| AVAILABLE RECORDS |

--------------------------------------------------

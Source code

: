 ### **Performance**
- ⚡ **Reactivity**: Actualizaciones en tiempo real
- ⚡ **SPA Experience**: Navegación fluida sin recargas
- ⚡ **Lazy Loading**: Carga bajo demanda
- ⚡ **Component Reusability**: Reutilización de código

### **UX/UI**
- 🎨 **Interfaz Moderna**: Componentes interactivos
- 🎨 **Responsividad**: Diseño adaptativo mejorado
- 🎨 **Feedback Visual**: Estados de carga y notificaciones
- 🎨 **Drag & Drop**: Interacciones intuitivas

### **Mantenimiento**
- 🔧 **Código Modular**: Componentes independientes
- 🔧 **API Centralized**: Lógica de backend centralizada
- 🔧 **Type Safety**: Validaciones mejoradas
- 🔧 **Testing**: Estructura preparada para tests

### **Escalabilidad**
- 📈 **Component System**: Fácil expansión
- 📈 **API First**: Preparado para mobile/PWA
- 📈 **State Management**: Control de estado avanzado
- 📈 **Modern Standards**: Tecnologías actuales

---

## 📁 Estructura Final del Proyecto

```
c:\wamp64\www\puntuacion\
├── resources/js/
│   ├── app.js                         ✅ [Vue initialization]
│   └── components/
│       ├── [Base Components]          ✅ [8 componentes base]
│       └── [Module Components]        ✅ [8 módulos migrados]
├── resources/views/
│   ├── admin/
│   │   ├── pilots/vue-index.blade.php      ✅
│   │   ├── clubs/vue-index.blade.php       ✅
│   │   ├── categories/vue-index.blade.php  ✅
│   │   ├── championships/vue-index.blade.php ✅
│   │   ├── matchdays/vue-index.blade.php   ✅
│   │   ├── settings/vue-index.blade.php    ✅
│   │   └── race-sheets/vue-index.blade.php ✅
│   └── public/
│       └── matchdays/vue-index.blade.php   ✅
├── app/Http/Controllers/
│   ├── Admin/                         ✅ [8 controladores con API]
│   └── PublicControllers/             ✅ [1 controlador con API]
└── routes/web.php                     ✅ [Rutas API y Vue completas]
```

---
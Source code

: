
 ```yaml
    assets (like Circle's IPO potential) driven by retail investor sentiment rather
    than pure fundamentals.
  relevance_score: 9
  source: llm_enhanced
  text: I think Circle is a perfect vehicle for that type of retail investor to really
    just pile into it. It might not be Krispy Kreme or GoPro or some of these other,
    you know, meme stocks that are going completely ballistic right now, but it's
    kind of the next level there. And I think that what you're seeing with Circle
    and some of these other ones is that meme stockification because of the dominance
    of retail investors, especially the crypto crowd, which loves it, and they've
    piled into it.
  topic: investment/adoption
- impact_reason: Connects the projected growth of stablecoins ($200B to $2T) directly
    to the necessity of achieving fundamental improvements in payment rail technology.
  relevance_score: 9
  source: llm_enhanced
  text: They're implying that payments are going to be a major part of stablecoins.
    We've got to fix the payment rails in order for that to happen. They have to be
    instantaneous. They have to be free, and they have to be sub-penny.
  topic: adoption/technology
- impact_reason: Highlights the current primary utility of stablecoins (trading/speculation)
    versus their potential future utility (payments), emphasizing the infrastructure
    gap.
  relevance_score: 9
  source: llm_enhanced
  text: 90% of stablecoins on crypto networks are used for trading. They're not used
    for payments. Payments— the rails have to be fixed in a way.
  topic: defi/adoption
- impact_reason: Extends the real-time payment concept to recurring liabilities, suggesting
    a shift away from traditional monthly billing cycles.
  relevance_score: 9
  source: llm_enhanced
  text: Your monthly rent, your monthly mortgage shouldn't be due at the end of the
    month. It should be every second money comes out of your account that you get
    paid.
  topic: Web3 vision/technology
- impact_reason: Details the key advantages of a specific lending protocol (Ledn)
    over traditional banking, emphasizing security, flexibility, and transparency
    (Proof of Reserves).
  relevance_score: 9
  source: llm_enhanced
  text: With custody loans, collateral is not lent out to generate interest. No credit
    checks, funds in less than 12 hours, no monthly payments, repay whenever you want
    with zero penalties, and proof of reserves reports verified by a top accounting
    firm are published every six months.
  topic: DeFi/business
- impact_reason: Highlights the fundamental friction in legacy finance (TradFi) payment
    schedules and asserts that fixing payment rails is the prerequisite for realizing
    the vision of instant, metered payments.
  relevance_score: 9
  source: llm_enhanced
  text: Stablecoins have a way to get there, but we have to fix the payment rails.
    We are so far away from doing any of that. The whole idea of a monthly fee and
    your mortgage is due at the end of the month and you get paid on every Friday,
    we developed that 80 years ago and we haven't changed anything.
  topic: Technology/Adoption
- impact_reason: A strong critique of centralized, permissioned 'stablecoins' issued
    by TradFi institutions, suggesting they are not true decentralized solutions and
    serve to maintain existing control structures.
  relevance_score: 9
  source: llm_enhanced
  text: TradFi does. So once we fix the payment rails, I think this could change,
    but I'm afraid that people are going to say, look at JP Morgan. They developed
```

--------------------------------------------------

| INSTRUCTIONS FOR THE TASK |
Only lines containing the string "emphasizing" belong in the answer; find them in the data above and copy them.

| WORKED SOLUTION |
    versus their potential future utility (payments), emphasizing the infrastructure
    over traditional banking, emphasizing security, flexibility, and transparency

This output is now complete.